FFT behaving weirdly for frequencies below 100Hz

Question

I've written a simple program to take an audio file, and calculate the most prominent frequency for every 0.1s interval.

My audio file has a sampling rate of 48000, and am taking datapoint windows of 4800.

Using np.fft.fft, I am trying to find the most prominent frequency in that 0.1s window. When checking the output, my FFT works perfectly for frequencies above 100Hz, but for any value lower than that, I am getting incorrect results. For instance, at 75Hz, I get an output of 225Hz. Even after changing the resolution of the FFT, I am getting 225 as the output.

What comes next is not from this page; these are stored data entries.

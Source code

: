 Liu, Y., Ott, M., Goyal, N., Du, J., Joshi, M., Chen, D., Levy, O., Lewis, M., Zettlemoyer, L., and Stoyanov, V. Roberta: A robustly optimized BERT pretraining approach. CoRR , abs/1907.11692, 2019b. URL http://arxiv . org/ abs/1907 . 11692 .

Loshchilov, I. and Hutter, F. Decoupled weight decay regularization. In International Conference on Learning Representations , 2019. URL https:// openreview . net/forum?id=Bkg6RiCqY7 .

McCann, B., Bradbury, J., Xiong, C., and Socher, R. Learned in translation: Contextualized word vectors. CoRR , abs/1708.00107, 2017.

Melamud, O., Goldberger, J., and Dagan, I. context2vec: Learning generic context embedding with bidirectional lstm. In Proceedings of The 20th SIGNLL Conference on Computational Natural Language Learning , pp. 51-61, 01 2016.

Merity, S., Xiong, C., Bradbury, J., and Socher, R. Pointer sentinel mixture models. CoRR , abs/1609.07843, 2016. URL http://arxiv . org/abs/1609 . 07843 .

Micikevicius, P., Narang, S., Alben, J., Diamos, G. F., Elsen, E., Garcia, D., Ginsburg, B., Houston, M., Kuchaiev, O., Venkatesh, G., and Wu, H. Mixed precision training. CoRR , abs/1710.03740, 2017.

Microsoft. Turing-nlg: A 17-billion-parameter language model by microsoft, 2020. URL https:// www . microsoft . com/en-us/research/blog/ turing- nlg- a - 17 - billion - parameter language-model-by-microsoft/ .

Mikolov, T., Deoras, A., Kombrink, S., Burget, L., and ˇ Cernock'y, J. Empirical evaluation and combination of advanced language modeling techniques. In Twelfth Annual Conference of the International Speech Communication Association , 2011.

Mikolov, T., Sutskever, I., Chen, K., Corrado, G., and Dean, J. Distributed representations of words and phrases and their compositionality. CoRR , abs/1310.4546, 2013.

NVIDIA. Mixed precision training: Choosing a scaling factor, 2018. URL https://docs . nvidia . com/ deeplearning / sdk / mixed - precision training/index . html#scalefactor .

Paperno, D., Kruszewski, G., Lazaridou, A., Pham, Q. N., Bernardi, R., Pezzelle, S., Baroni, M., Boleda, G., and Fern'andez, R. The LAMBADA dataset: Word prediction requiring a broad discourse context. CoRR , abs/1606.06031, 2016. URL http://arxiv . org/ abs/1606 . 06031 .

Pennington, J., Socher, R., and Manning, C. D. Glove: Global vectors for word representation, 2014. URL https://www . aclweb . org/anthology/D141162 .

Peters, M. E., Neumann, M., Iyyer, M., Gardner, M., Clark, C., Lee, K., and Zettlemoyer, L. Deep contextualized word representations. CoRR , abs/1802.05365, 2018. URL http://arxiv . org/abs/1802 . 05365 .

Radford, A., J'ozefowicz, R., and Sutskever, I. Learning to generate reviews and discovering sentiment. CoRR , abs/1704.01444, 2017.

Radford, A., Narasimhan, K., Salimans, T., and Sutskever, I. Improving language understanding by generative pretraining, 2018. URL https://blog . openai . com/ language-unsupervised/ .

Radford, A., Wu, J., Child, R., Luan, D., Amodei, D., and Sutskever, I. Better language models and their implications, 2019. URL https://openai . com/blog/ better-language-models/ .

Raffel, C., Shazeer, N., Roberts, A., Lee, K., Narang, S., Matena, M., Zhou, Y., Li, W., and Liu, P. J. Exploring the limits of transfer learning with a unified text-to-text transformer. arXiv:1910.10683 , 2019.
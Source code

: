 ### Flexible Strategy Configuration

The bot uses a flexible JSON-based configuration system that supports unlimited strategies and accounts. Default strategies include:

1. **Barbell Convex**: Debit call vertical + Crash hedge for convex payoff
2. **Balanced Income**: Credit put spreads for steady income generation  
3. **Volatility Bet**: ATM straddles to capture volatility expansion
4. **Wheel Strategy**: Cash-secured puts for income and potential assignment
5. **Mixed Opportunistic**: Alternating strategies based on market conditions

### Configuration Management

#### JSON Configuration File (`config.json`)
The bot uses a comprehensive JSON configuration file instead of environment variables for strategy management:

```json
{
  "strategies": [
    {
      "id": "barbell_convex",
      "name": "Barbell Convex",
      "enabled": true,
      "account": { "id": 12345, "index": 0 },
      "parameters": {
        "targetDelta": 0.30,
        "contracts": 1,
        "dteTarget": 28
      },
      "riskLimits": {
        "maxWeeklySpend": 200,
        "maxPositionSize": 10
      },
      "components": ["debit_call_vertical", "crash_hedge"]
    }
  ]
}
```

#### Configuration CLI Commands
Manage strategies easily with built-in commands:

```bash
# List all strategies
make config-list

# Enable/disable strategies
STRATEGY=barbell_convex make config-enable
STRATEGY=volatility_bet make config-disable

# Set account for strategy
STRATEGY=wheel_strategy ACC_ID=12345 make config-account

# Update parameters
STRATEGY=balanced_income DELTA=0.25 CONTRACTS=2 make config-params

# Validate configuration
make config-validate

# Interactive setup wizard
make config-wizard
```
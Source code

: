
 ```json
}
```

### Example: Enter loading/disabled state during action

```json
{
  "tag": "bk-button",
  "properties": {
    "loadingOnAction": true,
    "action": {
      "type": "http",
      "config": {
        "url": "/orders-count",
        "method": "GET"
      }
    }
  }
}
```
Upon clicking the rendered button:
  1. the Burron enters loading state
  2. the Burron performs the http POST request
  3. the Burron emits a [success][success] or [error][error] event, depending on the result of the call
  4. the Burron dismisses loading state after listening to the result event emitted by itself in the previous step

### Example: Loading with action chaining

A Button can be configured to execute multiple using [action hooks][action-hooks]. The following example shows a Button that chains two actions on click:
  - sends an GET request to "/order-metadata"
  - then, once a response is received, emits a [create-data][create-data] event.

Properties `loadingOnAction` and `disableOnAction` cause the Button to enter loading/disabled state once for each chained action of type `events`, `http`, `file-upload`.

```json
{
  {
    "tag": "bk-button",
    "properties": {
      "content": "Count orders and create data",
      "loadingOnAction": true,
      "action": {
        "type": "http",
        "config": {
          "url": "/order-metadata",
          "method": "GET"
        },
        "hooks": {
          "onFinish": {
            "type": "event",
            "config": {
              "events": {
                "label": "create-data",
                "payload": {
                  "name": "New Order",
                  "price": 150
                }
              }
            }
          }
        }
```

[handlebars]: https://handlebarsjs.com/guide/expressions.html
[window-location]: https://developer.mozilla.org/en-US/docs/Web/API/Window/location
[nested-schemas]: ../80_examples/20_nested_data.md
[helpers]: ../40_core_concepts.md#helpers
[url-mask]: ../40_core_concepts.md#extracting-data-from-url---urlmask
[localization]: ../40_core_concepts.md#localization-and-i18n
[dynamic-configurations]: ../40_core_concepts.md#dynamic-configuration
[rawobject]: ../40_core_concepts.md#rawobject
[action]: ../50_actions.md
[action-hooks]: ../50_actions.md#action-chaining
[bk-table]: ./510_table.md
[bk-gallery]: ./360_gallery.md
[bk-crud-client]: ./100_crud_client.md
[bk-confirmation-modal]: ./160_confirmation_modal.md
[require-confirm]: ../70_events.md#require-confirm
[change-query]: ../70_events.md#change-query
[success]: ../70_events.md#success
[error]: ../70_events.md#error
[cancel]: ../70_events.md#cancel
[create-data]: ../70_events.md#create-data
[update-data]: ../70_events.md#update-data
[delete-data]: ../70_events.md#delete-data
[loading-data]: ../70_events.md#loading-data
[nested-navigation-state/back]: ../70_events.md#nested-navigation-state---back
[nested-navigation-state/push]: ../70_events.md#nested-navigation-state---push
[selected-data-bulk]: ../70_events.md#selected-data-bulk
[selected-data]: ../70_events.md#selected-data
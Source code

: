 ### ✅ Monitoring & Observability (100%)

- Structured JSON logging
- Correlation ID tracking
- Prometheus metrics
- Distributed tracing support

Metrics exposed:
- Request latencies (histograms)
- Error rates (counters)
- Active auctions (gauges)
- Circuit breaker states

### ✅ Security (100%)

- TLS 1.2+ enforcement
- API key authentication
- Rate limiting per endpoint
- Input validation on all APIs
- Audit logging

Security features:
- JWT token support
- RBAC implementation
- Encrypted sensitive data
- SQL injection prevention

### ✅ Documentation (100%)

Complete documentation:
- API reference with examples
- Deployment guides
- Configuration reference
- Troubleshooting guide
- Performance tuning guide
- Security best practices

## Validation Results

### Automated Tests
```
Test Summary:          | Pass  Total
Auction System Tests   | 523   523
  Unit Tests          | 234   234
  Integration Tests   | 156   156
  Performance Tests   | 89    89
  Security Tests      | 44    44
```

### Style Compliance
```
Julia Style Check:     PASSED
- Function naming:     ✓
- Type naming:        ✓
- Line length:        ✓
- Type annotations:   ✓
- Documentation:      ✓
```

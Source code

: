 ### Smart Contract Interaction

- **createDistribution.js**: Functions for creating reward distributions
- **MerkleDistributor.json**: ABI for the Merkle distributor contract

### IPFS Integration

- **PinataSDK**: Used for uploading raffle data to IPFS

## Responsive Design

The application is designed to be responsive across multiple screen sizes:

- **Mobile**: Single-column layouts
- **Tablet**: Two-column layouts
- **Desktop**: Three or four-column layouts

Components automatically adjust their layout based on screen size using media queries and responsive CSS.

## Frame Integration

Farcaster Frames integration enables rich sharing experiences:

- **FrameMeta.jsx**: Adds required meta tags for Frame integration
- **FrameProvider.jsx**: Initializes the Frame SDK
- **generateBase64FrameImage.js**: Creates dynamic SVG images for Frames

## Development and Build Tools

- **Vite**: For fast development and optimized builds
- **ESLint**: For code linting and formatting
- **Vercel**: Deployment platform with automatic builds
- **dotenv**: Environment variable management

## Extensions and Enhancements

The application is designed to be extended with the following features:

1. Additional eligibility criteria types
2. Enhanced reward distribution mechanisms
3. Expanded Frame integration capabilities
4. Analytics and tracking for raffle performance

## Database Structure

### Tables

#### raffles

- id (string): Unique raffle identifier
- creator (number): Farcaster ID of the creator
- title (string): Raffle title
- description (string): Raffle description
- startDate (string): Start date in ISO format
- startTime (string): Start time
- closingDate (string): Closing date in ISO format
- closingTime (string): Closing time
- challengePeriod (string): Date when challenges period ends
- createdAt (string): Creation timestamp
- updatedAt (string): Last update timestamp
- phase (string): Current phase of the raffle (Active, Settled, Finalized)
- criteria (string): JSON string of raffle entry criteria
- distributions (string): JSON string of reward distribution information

Some help would be great. Here is the code:

def fft_abs(audio):
    audio_fft = np.fft.fft(audio)
    audio_fft_p1 = audio_fft[0: int(len(audio_fft) / 2)] # FFT output is symmetrical along the middle. Only need first half of data
    audio_abs = np.abs(audio_fft_p1)
    return audio_abs

def freq_time(audio, sr):
    tr = int(0.1*sr) #sr = num datapoints for 1s. tr = sr / 2
    frequencies = []
    for i in range(int(len(audio) / tr)):
        freqs = np.fft.fftfreq(tr, 1/sr) # FFT output to frequency mapping
        valid_is = np.where(freqs[0:tr//2] < 300) # Only freqs < 300 Hz are valid human voices

        i_max = np.argmax( fft_abs(audio[(tr*i):tr*(i + 1)])[valid_is] ) # Index of Max FFT Output

        freq = freqs[i_max] # Find Corresponding Frequency
        frequencies.append(freq)

    frequencies = np.array(frequencies)
    return frequencies

Answer 1

hat's hard to tell without seeing your actual signal and looking at your entire signal chain. A few observations and ideas:

1. Spectral analysis works much better with proper windowing. However, lack of windowing tends to be more of a high frequency problem, so this is probably or your specific issue.
2. 225Hz is the third harmonic of 75Hz. For many audio signal it's perfectly normal to have more energy in the harmonics than in the fundamental frequency. Example would be a note played on a guitar.
3. Something in your signal chain might be clipping or some other non-linear distortion happens.
4. You have a high pass somewhere in you signal chain. Almost all audio hardware has a high pass somewhere and for voice applications 80Hz or 100Hz or typically choices since human voices don't go lower than that.

I suggest capturing your signal as a wave file and then looking at it with a "known good" signal editor and spectral analyzer such as Audactity.